Monday, January 25, 2010
Should the Senate Be Apportioned Based on Population?
I love maps, even (especially) those of fake places. So I encourage anyone to click through to James Fallows's blog for a larger version of what the United States would look like if the 50 states were redistributed into 50 entities of equal population (a bit over 5,000,000 people each.)More here and here.
Some scattered thoughts:
1)I am squinting and can't figure out if Allentown would be in Philadelphia or Susquehanna. If anyone is better at reading tiny maps than me, please comment and tell me.
2)I understand that, as someone whose friends mostly align with Team Red, I am supposed to hate this proposal. We are supposed to love the Electoral College, and liberals are supposed to hate it. As the Founders fretted, making NYC and the SF Bay separate cities would skew the political system in favor of city dwellers. We would thus disrupt the integrity of the yeoman farmer class or something.
Maybe; I am not so sure. It seems a bit arrogant -- and dare I say it, un-conservative -- to presume to know, for all time, the right way to balance the interests of different classes and different regions. Maybe city folk are more freedom-loving than they were in the 18th century. As my beloved Artist Formerly Known as Ilya has written in some ways the educated classes are most friendly to liberty. So, too, breaking up California so that the suburbs get more electoral votes might benefit Republicans. I'm also not really sure how reshuffling votes in the Rust Belt changes the electoral calculus. I defer to real experts here.
3)For traditional American federalism to work, there must be states. Duh. But can federalism work if the states are not the same states for all time? Like, if the boundaries of the states were redrawn every 25 years -- as one of Yglesias's commenters suggests -- would it matter? What the commenter sees as a bug in the scheme, I see as a virtue -- if state governments have to disband every few years, they can't screw nearly as much up. (No Johnstown flood tax in place for 100 years!) On the other hand, would the lack of stable states make the central government all the more powerful?
4)Or is the real problem that there would be interest groups fighting for control of the redrawing process every 25 years or so? And that the new districts would be gerrymandered to meet their interests?
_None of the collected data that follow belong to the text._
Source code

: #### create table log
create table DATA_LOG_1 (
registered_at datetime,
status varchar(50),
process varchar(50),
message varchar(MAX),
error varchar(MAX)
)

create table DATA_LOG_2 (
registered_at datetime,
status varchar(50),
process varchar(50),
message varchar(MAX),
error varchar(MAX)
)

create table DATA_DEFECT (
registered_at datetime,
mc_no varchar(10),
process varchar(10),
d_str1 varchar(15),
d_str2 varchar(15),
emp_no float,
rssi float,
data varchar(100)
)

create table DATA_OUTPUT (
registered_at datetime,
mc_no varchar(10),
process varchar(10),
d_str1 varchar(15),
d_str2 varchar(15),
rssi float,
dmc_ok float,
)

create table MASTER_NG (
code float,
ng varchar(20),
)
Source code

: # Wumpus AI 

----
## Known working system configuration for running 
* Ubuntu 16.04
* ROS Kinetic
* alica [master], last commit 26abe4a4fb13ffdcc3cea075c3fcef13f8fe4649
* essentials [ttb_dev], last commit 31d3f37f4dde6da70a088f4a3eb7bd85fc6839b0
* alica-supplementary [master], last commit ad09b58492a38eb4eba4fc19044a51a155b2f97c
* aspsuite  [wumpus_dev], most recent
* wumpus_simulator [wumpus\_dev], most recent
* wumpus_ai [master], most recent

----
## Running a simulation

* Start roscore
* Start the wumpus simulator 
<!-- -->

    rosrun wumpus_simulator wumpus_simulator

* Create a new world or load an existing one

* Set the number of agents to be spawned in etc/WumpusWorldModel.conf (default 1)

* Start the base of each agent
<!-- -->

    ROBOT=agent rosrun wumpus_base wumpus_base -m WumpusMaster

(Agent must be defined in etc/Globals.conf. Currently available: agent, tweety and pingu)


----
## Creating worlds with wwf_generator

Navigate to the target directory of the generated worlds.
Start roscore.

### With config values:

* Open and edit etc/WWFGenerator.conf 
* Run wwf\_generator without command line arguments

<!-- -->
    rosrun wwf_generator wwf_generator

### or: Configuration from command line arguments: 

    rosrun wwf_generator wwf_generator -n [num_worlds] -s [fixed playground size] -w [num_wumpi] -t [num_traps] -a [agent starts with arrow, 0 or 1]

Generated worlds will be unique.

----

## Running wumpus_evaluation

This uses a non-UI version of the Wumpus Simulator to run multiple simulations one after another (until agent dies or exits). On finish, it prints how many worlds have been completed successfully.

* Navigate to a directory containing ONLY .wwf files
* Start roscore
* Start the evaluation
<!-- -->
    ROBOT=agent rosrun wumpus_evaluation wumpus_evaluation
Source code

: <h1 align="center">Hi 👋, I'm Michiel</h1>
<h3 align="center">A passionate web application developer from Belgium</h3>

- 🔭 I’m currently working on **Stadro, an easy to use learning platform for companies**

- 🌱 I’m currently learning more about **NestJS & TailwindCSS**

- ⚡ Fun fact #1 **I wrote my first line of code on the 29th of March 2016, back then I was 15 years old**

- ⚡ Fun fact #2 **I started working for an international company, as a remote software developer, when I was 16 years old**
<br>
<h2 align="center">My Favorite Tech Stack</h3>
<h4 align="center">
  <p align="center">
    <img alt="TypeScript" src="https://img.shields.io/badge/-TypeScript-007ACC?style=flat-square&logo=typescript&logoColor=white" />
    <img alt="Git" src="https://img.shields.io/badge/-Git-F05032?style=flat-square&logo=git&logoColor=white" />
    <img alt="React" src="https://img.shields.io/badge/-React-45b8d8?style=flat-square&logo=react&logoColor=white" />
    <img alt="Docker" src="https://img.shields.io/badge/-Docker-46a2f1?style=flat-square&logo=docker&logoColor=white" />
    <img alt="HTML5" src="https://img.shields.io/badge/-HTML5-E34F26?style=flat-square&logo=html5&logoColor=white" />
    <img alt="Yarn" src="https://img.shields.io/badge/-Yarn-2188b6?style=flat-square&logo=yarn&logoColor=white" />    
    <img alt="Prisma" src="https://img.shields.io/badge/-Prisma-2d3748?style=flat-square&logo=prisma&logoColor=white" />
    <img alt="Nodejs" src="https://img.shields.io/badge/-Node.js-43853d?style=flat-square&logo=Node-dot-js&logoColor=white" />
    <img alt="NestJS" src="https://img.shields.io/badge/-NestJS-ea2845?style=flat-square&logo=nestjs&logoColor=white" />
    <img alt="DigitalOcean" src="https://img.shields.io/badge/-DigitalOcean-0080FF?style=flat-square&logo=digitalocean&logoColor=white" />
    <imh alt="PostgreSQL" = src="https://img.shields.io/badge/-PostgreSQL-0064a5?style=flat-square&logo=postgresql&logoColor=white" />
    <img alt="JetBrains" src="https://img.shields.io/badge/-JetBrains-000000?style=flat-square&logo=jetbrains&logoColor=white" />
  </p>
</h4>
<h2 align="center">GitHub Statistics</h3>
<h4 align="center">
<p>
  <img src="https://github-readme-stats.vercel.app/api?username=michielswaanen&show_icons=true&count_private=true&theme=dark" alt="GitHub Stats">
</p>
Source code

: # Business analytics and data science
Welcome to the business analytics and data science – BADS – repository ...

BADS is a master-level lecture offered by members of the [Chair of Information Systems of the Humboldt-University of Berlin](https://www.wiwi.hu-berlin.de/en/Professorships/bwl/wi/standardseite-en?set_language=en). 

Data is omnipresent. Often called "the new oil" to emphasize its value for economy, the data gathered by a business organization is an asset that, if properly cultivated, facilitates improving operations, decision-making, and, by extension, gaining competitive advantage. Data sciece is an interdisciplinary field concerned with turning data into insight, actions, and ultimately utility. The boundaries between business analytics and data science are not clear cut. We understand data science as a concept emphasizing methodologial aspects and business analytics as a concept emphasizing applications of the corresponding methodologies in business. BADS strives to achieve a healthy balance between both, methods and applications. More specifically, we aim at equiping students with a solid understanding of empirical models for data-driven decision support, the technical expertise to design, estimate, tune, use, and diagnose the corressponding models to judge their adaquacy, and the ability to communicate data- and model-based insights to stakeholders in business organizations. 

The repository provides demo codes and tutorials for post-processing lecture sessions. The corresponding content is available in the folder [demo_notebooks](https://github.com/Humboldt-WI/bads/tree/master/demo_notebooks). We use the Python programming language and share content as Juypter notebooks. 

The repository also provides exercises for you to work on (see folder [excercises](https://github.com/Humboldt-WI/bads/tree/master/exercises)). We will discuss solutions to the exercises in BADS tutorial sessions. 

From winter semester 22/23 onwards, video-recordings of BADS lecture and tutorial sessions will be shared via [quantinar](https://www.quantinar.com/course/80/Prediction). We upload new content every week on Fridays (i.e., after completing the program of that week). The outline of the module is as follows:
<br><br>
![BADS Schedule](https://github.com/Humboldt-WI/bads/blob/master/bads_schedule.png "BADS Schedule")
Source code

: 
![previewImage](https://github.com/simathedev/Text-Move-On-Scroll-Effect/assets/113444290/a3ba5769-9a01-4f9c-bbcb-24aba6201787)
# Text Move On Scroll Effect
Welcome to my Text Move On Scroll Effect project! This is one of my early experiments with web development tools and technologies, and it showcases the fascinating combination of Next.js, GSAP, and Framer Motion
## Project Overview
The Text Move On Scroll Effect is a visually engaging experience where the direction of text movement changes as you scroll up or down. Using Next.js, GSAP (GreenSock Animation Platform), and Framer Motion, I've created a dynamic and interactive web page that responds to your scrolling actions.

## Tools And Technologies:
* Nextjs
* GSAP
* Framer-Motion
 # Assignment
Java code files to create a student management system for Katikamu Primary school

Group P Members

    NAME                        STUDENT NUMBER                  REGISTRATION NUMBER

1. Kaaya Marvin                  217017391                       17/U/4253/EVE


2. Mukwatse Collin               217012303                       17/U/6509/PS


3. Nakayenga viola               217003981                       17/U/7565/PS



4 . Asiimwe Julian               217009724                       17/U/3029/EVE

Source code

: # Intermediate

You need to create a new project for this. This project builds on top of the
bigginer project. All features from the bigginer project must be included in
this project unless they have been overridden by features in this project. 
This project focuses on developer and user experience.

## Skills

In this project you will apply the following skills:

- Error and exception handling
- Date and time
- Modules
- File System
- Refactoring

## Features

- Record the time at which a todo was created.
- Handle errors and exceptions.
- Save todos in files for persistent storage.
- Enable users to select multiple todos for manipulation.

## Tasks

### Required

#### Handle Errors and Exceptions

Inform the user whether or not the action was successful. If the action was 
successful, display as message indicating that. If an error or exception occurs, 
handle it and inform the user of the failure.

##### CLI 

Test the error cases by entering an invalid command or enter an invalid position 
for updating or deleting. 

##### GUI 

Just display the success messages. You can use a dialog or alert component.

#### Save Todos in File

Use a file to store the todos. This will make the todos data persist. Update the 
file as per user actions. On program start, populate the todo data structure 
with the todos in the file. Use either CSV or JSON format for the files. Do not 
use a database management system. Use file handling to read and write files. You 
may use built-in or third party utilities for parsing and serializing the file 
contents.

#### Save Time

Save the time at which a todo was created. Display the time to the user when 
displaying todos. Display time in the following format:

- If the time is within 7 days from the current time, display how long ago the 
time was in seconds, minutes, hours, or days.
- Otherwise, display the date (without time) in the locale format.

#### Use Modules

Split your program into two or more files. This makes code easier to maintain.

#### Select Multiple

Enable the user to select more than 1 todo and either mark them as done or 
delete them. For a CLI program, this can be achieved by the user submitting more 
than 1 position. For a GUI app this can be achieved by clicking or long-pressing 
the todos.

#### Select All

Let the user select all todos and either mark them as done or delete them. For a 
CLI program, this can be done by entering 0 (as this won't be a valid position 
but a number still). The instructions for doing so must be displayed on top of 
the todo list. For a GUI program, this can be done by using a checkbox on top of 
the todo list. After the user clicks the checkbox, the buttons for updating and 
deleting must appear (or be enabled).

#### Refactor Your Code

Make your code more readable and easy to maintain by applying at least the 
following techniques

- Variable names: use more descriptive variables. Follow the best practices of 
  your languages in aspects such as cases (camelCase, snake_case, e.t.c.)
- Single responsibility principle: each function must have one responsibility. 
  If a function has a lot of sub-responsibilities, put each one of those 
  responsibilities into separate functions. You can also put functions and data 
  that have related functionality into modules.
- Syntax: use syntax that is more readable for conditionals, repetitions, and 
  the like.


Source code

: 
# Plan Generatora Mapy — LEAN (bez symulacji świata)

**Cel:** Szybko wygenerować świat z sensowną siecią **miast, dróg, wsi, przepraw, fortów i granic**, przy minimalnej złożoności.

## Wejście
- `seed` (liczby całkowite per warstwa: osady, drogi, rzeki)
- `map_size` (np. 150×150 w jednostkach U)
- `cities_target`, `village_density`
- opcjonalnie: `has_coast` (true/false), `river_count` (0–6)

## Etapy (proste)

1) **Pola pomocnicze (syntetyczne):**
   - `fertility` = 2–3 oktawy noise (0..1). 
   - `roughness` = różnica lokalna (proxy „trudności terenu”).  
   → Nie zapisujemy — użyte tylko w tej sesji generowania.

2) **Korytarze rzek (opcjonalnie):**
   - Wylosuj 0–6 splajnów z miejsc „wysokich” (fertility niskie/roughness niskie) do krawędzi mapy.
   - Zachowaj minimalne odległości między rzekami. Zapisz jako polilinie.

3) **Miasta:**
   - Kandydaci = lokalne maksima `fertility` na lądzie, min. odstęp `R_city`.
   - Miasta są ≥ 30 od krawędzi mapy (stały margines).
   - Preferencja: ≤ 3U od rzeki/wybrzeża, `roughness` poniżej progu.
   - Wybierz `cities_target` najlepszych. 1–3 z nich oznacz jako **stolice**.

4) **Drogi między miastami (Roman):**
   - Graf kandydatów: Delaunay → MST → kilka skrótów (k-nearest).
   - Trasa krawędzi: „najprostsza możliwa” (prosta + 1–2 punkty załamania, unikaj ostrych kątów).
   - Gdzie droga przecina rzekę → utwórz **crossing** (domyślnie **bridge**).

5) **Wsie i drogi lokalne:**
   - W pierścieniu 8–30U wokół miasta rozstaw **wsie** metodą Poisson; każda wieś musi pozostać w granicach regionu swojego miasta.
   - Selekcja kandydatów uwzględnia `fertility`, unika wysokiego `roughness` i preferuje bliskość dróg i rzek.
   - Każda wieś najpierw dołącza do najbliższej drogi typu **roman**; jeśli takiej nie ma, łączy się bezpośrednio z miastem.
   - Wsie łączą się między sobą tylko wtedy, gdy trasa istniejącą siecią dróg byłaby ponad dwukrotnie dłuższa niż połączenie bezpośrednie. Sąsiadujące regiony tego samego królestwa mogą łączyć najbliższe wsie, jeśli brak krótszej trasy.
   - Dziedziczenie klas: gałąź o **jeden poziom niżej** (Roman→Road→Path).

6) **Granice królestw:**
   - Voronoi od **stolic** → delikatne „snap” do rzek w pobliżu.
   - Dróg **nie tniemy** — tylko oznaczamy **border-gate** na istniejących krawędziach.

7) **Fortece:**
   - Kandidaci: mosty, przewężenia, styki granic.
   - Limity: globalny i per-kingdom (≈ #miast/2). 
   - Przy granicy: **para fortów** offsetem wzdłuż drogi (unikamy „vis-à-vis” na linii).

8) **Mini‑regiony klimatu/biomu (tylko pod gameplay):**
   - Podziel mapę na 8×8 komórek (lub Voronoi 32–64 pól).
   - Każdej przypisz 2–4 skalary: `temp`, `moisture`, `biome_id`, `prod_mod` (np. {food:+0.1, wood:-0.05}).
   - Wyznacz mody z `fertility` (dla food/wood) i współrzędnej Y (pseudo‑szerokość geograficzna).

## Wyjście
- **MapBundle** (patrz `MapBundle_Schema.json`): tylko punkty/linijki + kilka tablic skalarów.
5) If interest groups were constantly fighting about state boundaries, would this be a less harmful use of their time than what they are doing now?
6)Some of the names of the new fake states are cool. Coronado! Allegheny! Pamlico! Tombigbee! I completely support any public policy that involves coming up with new place names that are better than the older ones. (I spent a lot of my childhood sitting around coming up with better names for places in my town than the ones that existed. This, again, is why I grew up to be not a Burkean.) Also, if officials are sitting around debating the merits of Susquehanna v. Lancaster v. Pennsyltucky for a given swath of the country, that's probably good -- it means they have less time to do things that are actively harmful.